How to reform power & irrigation

Last week, I showed that spending $50 billion on dams and canals in the 11th Plan would be a waste. Surface irrigation provides water in quantities and at times fixed by the irrigation authorities. This is useless for farmers growing different crops needing different amounts of water at different times. Farmers need just-in-time water on demand. Groundwater and wells can provide that, but not canal systems.

So, the government\’s strategy must shift from giant dams and canals to aquifer management and joint use of surface water and aquifers. This will increase rural prosperity.

Except in eastern India, uncontrolled pumping is destroying aquifers. Traditional dug-wells for drinking water have run dry, shallow tubewells of small farmers have run dry, and only the deep tubewells of rich farmers reach the falling water table. Possibly participatory conservation by farmers might work. But most politicians think it too risky electorally to confront farmers and reform this system. Yet, without reform many aquifers will collapse.

In his forthcoming book Taming the Anarchy: Groundwater Governance in South Asia, Tushaar Shah of the International Water Management Institute, suggests ways to overcome the problem.
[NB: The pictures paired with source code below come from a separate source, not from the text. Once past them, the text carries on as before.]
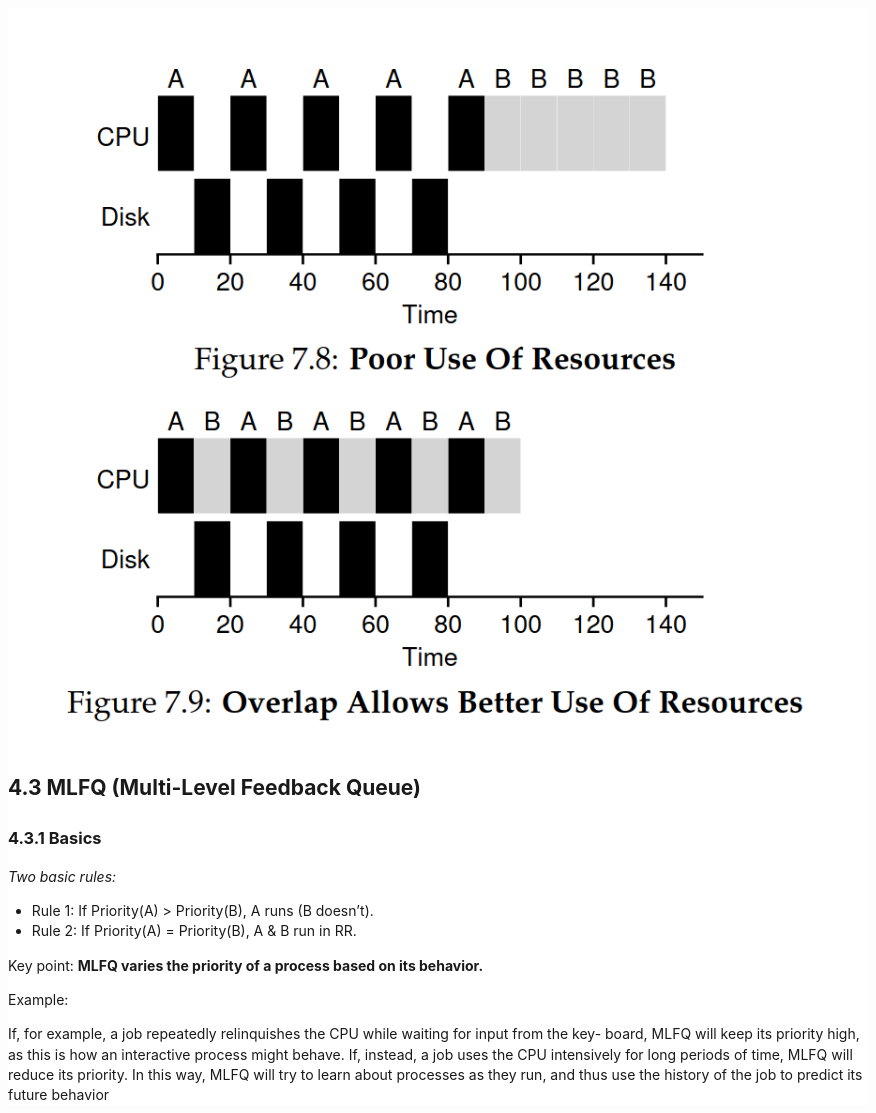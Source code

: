 ![overlap](assets/overlap.png)

## 4.3 MLFQ (Multi-Level Feedback Queue)

### 4.3.1 Basics

_Two basic rules:_

- Rule 1: If Priority(A) > Priority(B), A runs (B doesn’t).
- Rule 2: If Priority(A) = Priority(B), A & B run in RR.

Key point: **MLFQ varies the priority of a process based on its behavior.**

Example:

If, for example, a job
repeatedly relinquishes the CPU while waiting for input from the key-
board, MLFQ will keep its priority high, as this is how an interactive
process might behave. If, instead, a job uses the CPU intensively for long
periods of time, MLFQ will reduce its priority. In this way, MLFQ will try
to learn about processes as they run, and thus use the history of the job to
predict its future behavior
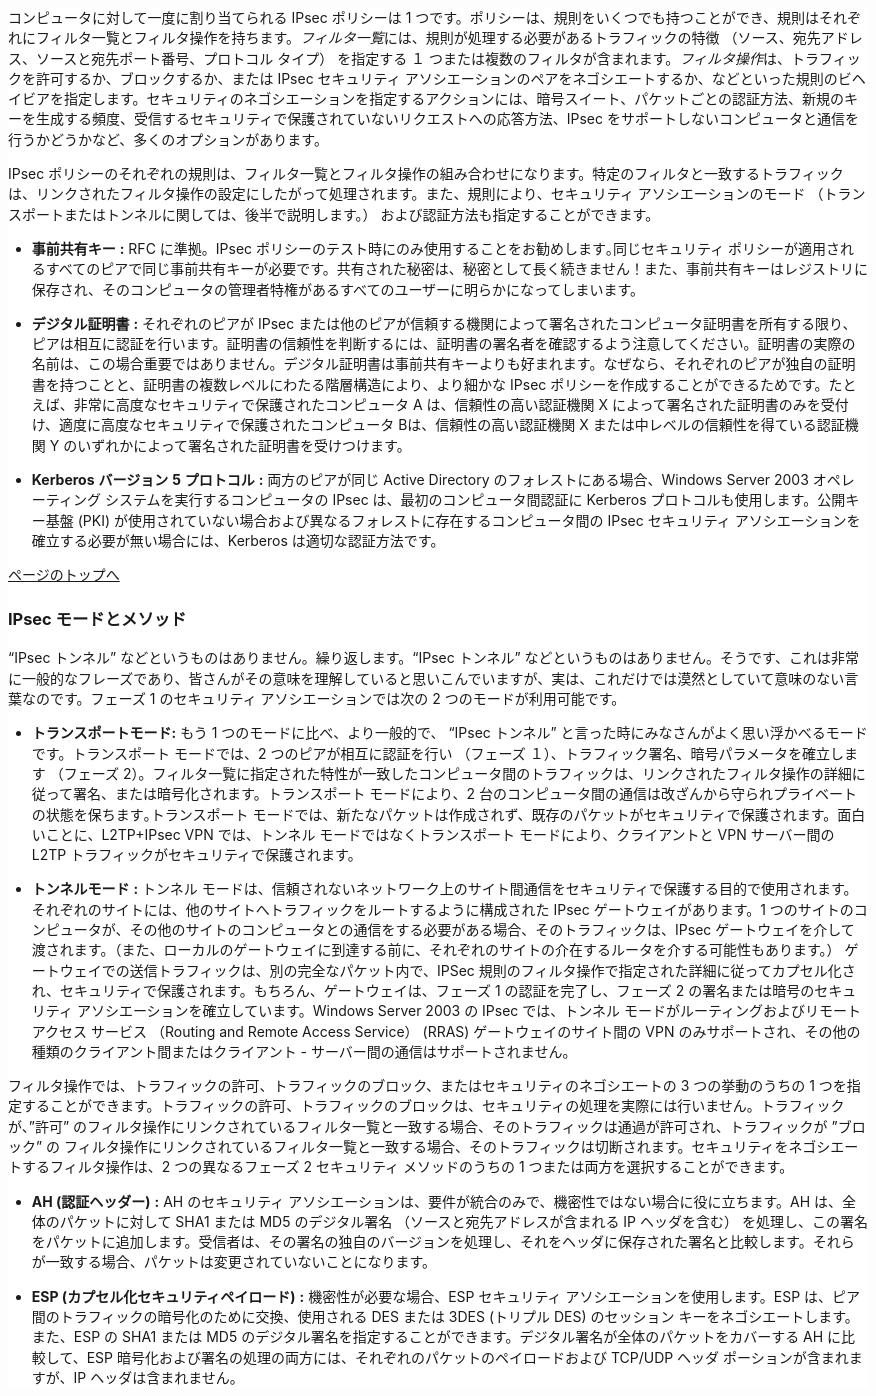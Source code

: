 コンピュータに対して一度に割り当てられる IPsec ポリシーは 1 つです。ポリシーは、規則をいくつでも持つことができ、規則はそれぞれにフィルタ一覧とフィルタ操作を持ちます。*フィルタ一覧*には、規則が処理する必要があるトラフィックの特徴 （ソース、宛先アドレス、ソースと宛先ポート番号、プロトコル タイプ） を指定する １ つまたは複数のフィルタが含まれます。*フィルタ操作*は、トラフィックを許可するか、ブロックするか、または IPsec セキュリティ アソシエーションのペアをネゴシエートするか、などといった規則のビヘイビアを指定します。セキュリティのネゴシエーションを指定するアクションには、暗号スイート、パケットごとの認証方法、新規のキーを生成する頻度、受信するセキュリティで保護されていないリクエストへの応答方法、IPsec をサポートしないコンピュータと通信を行うかどうかなど、多くのオプションがあります。

IPsec ポリシーのそれぞれの規則は、フィルタ一覧とフィルタ操作の組み合わせになります。特定のフィルタと一致するトラフィックは、リンクされたフィルタ操作の設定にしたがって処理されます。また、規則により、セキュリティ アソシエーションのモード （トランスポートまたはトンネルに関しては、後半で説明します。） および認証方法も指定することができます。

-   **事前共有キー** **:** RFC に準拠。IPsec ポリシーのテスト時にのみ使用することをお勧めします｡同じセキュリティ ポリシーが適用されるすべてのピアで同じ事前共有キーが必要です。共有された秘密は、秘密として長く続きません！また、事前共有キーはレジストリに保存され、そのコンピュータの管理者特権があるすべてのユーザーに明らかになってしまいます。

-   **デジタル証明書** **:** それぞれのピアが IPsec または他のピアが信頼する機関によって署名されたコンピュータ証明書を所有する限り、ピアは相互に認証を行います。証明書の信頼性を判断するには、証明書の署名者を確認するよう注意してください。証明書の実際の名前は、この場合重要ではありません。デジタル証明書は事前共有キーよりも好まれます。なぜなら、それぞれのピアが独自の証明書を持つことと、証明書の複数レベルにわたる階層構造により、より細かな IPsec ポリシーを作成することができるためです。たとえば、非常に高度なセキュリティで保護されたコンピュータ A は、信頼性の高い認証機関 X によって署名された証明書のみを受付け、適度に高度なセキュリティで保護されたコンピュータ Bは、信頼性の高い認証機関 X または中レベルの信頼性を得ている認証機関 Y のいずれかによって署名された証明書を受けつけます。

-   **Kerberos** **バージョン** **5** **プロトコル** **:** 両方のピアが同じ Active Directory のフォレストにある場合、Windows Server 2003 オペレーティング システムを実行するコンピュータの IPsec は、最初のコンピュータ間認証に Kerberos プロトコルも使用します。公開キー基盤 (PKI) が使用されていない場合および異なるフォレストに存在するコンピュータ間の IPsec セキュリティ アソシエーションを確立する必要が無い場合には、Kerberos は適切な認証方法です。

[](#mainsection)[ページのトップへ](#mainsection)

### IPsec モードとメソッド

“IPsec トンネル” などというものはありません。繰り返します。“IPsec トンネル” などというものはありません。そうです、これは非常に一般的なフレーズであり、皆さんがその意味を理解していると思いこんでいますが、実は、これだけでは漠然としていて意味のない言葉なのです。フェーズ 1 のセキュリティ アソシエーションでは次の 2 つのモードが利用可能です。

-   **トランスポートモード:** もう 1 つのモードに比べ、より一般的で、 “IPsec トンネル” と言った時にみなさんがよく思い浮かべるモードです。トランスポート モードでは、2 つのピアが相互に認証を行い （フェーズ １）、トラフィック署名、暗号パラメータを確立します （フェーズ 2）。フィルタ一覧に指定された特性が一致したコンピュータ間のトラフィックは、リンクされたフィルタ操作の詳細に従って署名、または暗号化されます。トランスポート モードにより、2 台のコンピュータ間の通信は改ざんから守られプライベートの状態を保ちます｡トランスポート モードでは、新たなパケットは作成されず、既存のパケットがセキュリティで保護されます。面白いことに、L2TP+IPsec VPN では、トンネル モードではなくトランスポート モードにより、クライアントと VPN サーバー間の L2TP トラフィックがセキュリティで保護されます。

-   **トンネルモード** **:** トンネル モードは、信頼されないネットワーク上のサイト間通信をセキュリティで保護する目的で使用されます。それぞれのサイトには、他のサイトへトラフィックをルートするように構成された IPsec ゲートウェイがあります。1 つのサイトのコンピュータが、その他のサイトのコンピュータとの通信をする必要がある場合、そのトラフィックは、IPsec ゲートウェイを介して渡されます。（また、ローカルのゲートウェイに到達する前に、それぞれのサイトの介在するルータを介する可能性もあります。） ゲートウェイでの送信トラフィックは、別の完全なパケット内で、IPSec 規則のフィルタ操作で指定された詳細に従ってカプセル化され、セキュリティで保護されます。もちろん、ゲートウェイは、フェーズ 1 の認証を完了し、フェーズ 2 の署名または暗号のセキュリティ アソシエーションを確立しています。Windows Server 2003 の IPsec では、トンネル モードがルーティングおよびリモート アクセス サービス （Routing and Remote Access Service） (RRAS) ゲートウェイのサイト間の VPN のみサポートされ、その他の種類のクライアント間またはクライアント - サーバー間の通信はサポートされません。

フィルタ操作では、トラフィックの許可、トラフィックのブロック、またはセキュリティのネゴシエートの 3 つの挙動のうちの 1 つを指定することができます。トラフィックの許可、トラフィックのブロックは、セキュリティの処理を実際には行いません。トラフィックが、”許可” のフィルタ操作にリンクされているフィルタ一覧と一致する場合、そのトラフィックは通過が許可され、トラフィックが ”ブロック” の フィルタ操作にリンクされているフィルタ一覧と一致する場合、そのトラフィックは切断されます。セキュリティをネゴシエートするフィルタ操作は、2 つの異なるフェーズ 2 セキュリティ メソッドのうちの 1 つまたは両方を選択することができます。

-   **AH (認証ヘッダー)** **:** AH のセキュリティ アソシエーションは、要件が統合のみで、機密性ではない場合に役に立ちます。AH は、全体のパケットに対して SHA1 または MD5 のデジタル署名 （ソースと宛先アドレスが含まれる IP ヘッダを含む） を処理し、この署名をパケットに追加します。受信者は、その署名の独自のバージョンを処理し、それをヘッダに保存された署名と比較します。それらが一致する場合、パケットは変更されていないことになります。

-   **ESP (カプセル化セキュリティペイロード)** **:** 機密性が必要な場合、ESP セキュリティ アソシエーションを使用します。ESP は、ピア間のトラフィックの暗号化のために交換、使用される DES または 3DES (トリプル DES) のセッション キーをネゴシエートします。また、ESP の SHA1 または MD5 のデジタル署名を指定することができます。デジタル署名が全体のパケットをカバーする AH に比較して、ESP 暗号化および署名の処理の両方には、それぞれのパケットのペイロードおよび TCP/UDP ヘッダ ポーションが含まれますが、IP ヘッダは含まれません。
I will not bore you with the myriad possibilities, just highlight two strategies: reforming rural power along the lines of Gujarat\’s Jyotigram, and finding ways to combine surface and groundwater.

Competition between political parties has driven rural power rates towards zero. Chandrababu Naidu\’s defeat in 2004 was widely ascribed to his charging farmers for power. Yet, Narendra Modi also charged farmers, cut off connections for non-payment, and yet won a big victory in 2007.

Power reforms can win votes if properly designed.

Where power is free, it is viewed by State Electricity Boards (SEBs) as a political gimmick, not a commercial matter. So, they neglect rural distribution, supplying low-voltage power that burns out farmers\’ pumps and SEB transformers (which are not replaced for months, leaving villages in darkness). Power is supplied erratically for a few hours, mostly at night. Hence, villages cannot develop manufacturing or service industries that need power in the day. So, both agriculture and non-farm activities remain caught in a low-productivity trap.

Gujarat\’s Jyotigram has separate electric feeder lines for each village, a heavy-duty one for tubewells and a light-duty one for domestic use and small-scale manufacturing and services. This dual-feeder system requires high upfront investment. But it enables SEBs to ration power intelligently. Villages get power 24/7 for non-agricultural purposes, enhancing domestic and commercial possibilities. But tubewell power is rationed for eight hours, providing enough water for crops but saving aquifers from over-pumping. Villagers are willing to pay, and the Gujarat SEB is one of the few profitable ones.

Shah suggests an improvement: power supply should be adjusted for seasonal demand. It could be provided continuously in the 30-40 days of maximum moisture stress, but for only three-four hours at night on other days.

Power plants have idle capacity at night, so generating cost equals just fuel cost. Hence, even the low rural power rate in Gujarat looks economic to the SEB, which now views rural power as a potential profit centre, not a bottomless pit. Naturally, such an SEB will seek to maintain and expand rural power, while SEBs in free-power states will neglect it.

Although groundwater irrigates three-four times as much land as canals, SEBs typically have no agricultural orientation: they are attuned to industrial needs. Jyotigram shows how reforms can help power engineers develop an agricultural focus, and respond to farm needs.

A second innovation favoured by Shah is to harness the existing 10 million dug-wells in hard-rock areas of the west and south for recharging. In alluvial soils in the Gangetic plain, water channeled into wells seeps into the earth below, leaving no water in the well. But hard-rock areas have limited seepage, so wells can store water channeled from canals or rains. This can then provide farmers with just-in-time water, crucial for high-value farming.

Experts have long urged farmers to create ponds on their land to store water. This does not work in alluvial soil where water seeps away. It can work in hard-rock areas of the west and south. These areas, says Shah, already have 10 million dug-wells that can be harnessed. Check dams in hard-rock areas can also store water, but lose more through evaporation because of their large surface. Water from check dams can be pumped into existing wells, reducing evaporation.

In Rajasthan, the government has subsidised farmers to build farm ponds. When canal water is released periodically, farmers use it to fill these ponds, storing water for just-in-time irrigation at the exact time a farmer needs it. Shah claims that this experiment has produced dramatic improvements in land and water productivity.

Many other such innovations are possible, too numerous to relate in this column. Suffice to say that we need a totally new irrigation policy. Major irrigation systems already under construction should be completed. But after that, the policy focus must shift from big canals suitable for 19th century agriculture to power reform and just-in-time water for 21st century agriculture.